A Decepção em Joinville: 14 Meses de uma Vida Falsa
Em Joinville, Amanda Maria, apresentando-se como Gabriele, conseguiu se infiltrar na vida de uma família, vivendo sob seu teto por mais de um ano. A abordagem inicial, segundo o delegado Rodrigo Bueno Gusso, responsável pelo caso, deu-se por intermédio de um pastor de igreja. A mulher primeiramente alegou ter 18 anos e buscar uma oportunidade de emprego na área de panificação. No entanto, sua narrativa rapidamente evoluiu para um cenário de extrema vulnerabilidade.
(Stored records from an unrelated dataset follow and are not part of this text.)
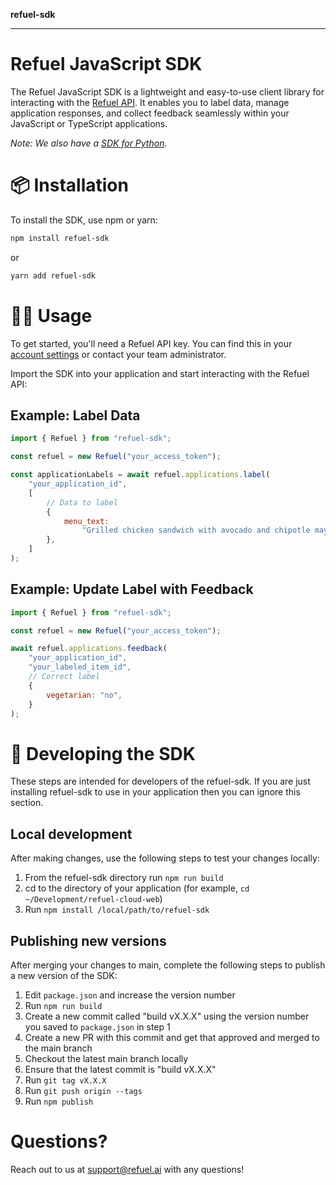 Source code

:**refuel-sdk**

***

# Refuel JavaScript SDK

The Refuel JavaScript SDK is a lightweight and easy-to-use client library for interacting with the [Refuel API](https://cloud-api.refuel.ai/docs). It enables you to label data, manage application responses, and collect feedback seamlessly within your JavaScript or TypeScript applications.

_Note: We also have a [SDK for Python](https://docs.refuel.ai/python-sdk/)._

# 📦 Installation

To install the SDK, use npm or yarn:

```sh
npm install refuel-sdk
```

or

```sh
yarn add refuel-sdk
```

# 🧑‍💻 Usage

To get started, you'll need a Refuel API key. You can find this in your [account settings](https://app.refuel.ai/settings) or contact your team administrator.

Import the SDK into your application and start interacting with the Refuel API:

## Example: Label Data

```javascript
import { Refuel } from "refuel-sdk";

const refuel = new Refuel("your_access_token");

const applicationLabels = await refuel.applications.label(
    "your_application_id",
    [
        // Data to label
        {
            menu_text:
                "Grilled chicken sandwich with avocado and chipotle mayo",
        },
    ]
);
```

## Example: Update Label with Feedback

```javascript
import { Refuel } from "refuel-sdk";

const refuel = new Refuel("your_access_token");

await refuel.applications.feedback(
    "your_application_id",
    "your_labeled_item_id",
    // Correct label
    {
        vegetarian: "no",
    }
);
```

# 🔨 Developing the SDK

These steps are intended for developers of the refuel-sdk. If you are just installing refuel-sdk to use in your application then you can ignore this section.

## Local development

After making changes, use the following steps to test your changes locally:

1. From the refuel-sdk directory run `npm run build`
2. cd to the directory of your application (for example, `cd ~/Development/refuel-cloud-web`)
3. Run `npm install /local/path/to/refuel-sdk`

## Publishing new versions

After merging your changes to main, complete the following steps to publish a new version of the SDK:

1. Edit `package.json` and increase the version number
2. Run `npm run build`
3. Create a new commit called "build vX.X.X" using the version number you saved to `package.json` in step 1
4. Create a new PR with this commit and get that approved and merged to the main branch
5. Checkout the latest main branch locally
6. Ensure that the latest commit is "build vX.X.X"
7. Run `git tag vX.X.X`
8. Run `git push origin --tags`
9. Run `npm publish`

# Questions?

Reach out to us at support@refuel.ai with any questions!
Após conquistar a confiança do casal, Amanda Maria mudou sua versão, afirmando ter apenas 11 anos de idade e ser vítima de maus-tratos e abusos em sua cidade natal, no Pará. Essa alteração drástica na idade e o relato de um passado traumático tocaram profundamente a família, que, movida pela compaixão e acreditando estar acolhendo uma criança em situação de risco, ofereceu-lhe moradia e cuidados. O nível de envolvimento da família chegou ao ponto de organizarem uma festa de 12 anos para 'Gabriele', celebrando o que eles acreditavam ser seu aniversário, um detalhe que sublinha a profundidade da manipulação.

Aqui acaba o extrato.